The theme if the unFringed(sic) this year was 'Love'.
Perhaps intended as an antidote to the general doom and gloom of the recession, the festival organisers invited practitioners to celebrate the big 'L' in all it's forms: I suppose the intention behind this to use the Arts to focus our minds on what is truly important to us now that we don't have money anymore.
'Love,' 'Love', 'Love' and there I am at the show on my ownie lonely ownself.
Why did the theme of this years fringe festival have to be 'Love'?
Christ.
I mean its a nice idea to remind people, (who aren't perhaps as fiscally sound as they'd hoped,) that there is love in their lives, but it's pretty hard on those of us whose material wealth AND ability to build long-lasting relationships can be summed up as:
"One small cat: deceased."
So I guess I'm tryin' to say that I found the whole 'love' angle a little hard going betimes. Thankfully though, it really only was the theme of two shows that I went to. One of those shows is the subject for today and that's
'Her name was Pamela Mooney'
Her name was Pamela Mooney- Yay!
A premiere- Yay!
Directed by Local Person Yay!
And so it began.
There they were waiting for us in the theatre with their happy smiling welcoming faces and their children's television presenters outfits, they handed out 'love-heart' sweets, and party balloons and asked my name;
"My name is fuck off! I'm just tryin' to watch some theatre as unobtrusively as possible so that nobody notices the aura of self contempt and failure that hangs about my person like the stale-smell of a life gone rotten and a soul dying!"*Sob*
is not what I said; what I said was:
"My name's Darren"
I got a balloon and I got to play the old schoolyard game where a girl uses the secret knowledge of origami and my favorite colour and number to determine the name of my future life partner.
Kill me now.
Even better, I get to be connected across the seats by a paper chain to a young lady and then introduced! What larks, maybe we shall fall in love!- wouldn't that make a great story!
Okay all these things happened, and it was a bit cringy but it was also a lot of fun and it's 'fringe theatre' so that's the way it rolls, I guess. It established the performers as 'hosts' and set the tone for the show which was clearly to be light, light, light.
And then everything went mad.
In a good way, mind you, in a good way... mostly.
There was a lot of building up, and messing up, and cleaning up,
with the props. Some of it might have made a sort of sense, but a lot of it went right over my noggin.
As promised in the prologue and programme, we were treated to a series of re-enacted anecdotes based on real peoples' recollection of their early crushes and emotional awakenings.
Personally, even though, at this particular moment in time in my life, I believe in Love like I believe in leprechauns: I do adore these type of stories. I would probably have enjoyed them immensely just from source, but I was in for an extra treat.
The various different stories were recreated for us in various different ways,
An actor alone, actors performing the same speech simultaneously, slow and measured, wild and frantic, interrupted by different stories interrupted by seven kinds of shite being dumped on their heads... They were amazing.

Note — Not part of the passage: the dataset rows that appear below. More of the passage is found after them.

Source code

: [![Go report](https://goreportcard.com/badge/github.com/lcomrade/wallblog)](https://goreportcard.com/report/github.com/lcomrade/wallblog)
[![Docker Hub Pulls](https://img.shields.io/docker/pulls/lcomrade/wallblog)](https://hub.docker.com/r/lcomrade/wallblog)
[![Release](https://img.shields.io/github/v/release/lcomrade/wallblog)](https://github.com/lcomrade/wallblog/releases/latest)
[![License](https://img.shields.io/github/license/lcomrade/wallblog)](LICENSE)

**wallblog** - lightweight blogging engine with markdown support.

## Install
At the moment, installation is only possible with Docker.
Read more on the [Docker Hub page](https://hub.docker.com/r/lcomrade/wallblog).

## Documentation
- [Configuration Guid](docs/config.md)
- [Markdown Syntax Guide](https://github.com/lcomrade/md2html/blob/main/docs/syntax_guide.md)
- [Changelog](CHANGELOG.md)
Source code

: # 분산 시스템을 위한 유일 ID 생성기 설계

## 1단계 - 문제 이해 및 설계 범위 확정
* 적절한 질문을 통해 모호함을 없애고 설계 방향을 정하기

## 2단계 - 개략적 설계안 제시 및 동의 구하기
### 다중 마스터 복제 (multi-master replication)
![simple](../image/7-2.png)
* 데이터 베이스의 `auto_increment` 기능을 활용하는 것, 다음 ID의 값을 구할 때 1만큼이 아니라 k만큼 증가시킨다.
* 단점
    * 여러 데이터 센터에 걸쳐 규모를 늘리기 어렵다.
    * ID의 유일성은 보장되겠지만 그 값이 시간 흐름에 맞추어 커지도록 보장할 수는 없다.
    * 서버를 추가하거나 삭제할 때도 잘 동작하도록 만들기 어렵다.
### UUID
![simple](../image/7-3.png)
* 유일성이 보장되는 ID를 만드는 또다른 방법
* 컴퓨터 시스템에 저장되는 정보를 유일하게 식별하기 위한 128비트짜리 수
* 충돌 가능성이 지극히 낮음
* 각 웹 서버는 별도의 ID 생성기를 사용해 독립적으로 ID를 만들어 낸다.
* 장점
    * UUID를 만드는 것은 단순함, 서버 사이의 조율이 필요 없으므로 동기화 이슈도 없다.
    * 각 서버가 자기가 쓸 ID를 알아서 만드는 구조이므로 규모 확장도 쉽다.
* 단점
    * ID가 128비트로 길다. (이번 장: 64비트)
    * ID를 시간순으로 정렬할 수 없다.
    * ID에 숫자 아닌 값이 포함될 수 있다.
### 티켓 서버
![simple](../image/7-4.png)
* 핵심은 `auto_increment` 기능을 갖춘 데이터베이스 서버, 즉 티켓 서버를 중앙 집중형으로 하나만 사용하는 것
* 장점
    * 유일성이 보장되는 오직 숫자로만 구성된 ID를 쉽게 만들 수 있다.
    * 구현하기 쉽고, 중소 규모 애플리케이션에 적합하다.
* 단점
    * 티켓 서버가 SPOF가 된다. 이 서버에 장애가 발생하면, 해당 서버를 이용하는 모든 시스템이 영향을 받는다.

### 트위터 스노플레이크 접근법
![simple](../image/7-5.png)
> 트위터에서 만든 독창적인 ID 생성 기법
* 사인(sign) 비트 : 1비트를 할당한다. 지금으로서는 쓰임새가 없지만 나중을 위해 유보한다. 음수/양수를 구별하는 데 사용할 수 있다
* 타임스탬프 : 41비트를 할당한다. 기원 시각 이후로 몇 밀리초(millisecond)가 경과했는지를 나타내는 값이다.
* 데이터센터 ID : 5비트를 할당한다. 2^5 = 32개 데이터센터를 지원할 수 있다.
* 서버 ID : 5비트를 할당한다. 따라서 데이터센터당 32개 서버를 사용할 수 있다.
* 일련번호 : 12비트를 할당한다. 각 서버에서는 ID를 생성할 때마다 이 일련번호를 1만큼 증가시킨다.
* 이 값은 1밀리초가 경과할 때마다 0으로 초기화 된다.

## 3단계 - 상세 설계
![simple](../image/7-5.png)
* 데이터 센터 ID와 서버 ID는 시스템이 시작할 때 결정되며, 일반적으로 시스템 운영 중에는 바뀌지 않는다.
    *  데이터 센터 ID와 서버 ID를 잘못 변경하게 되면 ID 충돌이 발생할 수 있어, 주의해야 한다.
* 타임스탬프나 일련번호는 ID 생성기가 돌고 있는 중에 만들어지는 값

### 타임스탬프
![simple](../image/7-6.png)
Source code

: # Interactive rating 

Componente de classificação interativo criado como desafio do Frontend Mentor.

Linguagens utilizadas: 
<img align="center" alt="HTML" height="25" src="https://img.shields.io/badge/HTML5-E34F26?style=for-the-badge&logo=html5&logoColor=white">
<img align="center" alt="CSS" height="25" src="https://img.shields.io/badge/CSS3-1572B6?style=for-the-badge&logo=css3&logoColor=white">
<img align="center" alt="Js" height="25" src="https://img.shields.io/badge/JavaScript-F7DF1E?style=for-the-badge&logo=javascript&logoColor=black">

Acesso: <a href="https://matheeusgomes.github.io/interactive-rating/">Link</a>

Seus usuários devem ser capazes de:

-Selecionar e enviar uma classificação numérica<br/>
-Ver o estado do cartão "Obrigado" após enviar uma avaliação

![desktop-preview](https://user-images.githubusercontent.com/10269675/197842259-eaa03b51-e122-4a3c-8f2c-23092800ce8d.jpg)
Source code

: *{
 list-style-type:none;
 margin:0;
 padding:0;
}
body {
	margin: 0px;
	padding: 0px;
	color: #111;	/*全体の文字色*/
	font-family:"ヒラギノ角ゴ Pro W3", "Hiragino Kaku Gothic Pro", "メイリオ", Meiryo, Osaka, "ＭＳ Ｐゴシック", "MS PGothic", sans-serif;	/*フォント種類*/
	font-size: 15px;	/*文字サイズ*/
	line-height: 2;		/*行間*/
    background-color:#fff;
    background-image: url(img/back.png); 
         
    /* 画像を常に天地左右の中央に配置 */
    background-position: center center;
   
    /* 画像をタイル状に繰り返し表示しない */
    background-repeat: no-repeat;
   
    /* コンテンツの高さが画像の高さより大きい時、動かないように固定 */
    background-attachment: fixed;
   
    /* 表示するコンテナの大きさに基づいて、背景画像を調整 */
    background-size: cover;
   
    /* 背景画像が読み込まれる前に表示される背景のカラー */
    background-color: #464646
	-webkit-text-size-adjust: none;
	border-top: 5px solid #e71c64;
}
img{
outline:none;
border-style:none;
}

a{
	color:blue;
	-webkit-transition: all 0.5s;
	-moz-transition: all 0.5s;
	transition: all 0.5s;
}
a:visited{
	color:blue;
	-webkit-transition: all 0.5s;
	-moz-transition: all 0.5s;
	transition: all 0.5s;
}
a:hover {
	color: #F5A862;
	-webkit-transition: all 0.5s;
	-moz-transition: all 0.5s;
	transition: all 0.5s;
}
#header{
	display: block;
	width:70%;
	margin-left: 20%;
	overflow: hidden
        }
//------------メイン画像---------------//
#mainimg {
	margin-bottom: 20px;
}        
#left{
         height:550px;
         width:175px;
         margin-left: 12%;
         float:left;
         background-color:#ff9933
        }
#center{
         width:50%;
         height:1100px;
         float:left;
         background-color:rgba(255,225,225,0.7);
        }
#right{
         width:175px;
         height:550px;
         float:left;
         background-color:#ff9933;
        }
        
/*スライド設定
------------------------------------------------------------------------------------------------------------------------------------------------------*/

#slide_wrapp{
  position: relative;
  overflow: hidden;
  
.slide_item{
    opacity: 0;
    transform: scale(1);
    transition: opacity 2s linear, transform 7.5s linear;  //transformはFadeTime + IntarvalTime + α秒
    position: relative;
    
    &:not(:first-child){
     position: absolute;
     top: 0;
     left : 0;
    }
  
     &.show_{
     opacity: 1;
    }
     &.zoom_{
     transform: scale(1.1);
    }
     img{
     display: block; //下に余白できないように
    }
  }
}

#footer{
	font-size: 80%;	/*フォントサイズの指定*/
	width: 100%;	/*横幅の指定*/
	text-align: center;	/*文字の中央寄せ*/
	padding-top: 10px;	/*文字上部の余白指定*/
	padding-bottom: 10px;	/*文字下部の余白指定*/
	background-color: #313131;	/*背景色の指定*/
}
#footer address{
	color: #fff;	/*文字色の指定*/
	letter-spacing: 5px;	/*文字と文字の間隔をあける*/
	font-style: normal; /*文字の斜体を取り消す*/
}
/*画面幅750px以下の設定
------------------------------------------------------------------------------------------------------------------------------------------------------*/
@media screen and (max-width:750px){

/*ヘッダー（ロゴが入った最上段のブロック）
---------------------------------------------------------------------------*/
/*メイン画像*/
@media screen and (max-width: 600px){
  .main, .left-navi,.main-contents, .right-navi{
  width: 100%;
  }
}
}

It was over too soon, which is always a good sign. Personally, I would've enjoyed more of the stories and less of the clowning, but, as I said I love them stories me.
If I was to have one big niggle, (and I must have my niggles) then I would say this:
'Look how far you've come' is an oft-repeated phrase throughout the show and there is a device of an elephant treading a silver path through the second half; this phrase and this elephant made me wonder if the stories themselves would be part of a bigger story arc that I could make sense of.
If it was anything like that there I never figured it out. Perhaps the people telling the stories got older, I'm not sure, but as they all referred to a period of immaturity it felt to me as if the order of stories could change every night without affecting the show in any significant way.
Over-all, as a play, it wasn't linear enough for my boring old brain but, 'what the heck- it's a 'fringe' festival', and although the bright costumes and jolly jolly tone does not draw attention to the acting in the way that a dark or emotive play might, this was far and away the most difficult and competently executed piece of straight acting that I saw out of the six shows that I attended.
So Pontoon theatre;
thank you guys
You get all my Love.
Directed by Naomi O'Kelly.
Actors names not included in the programme.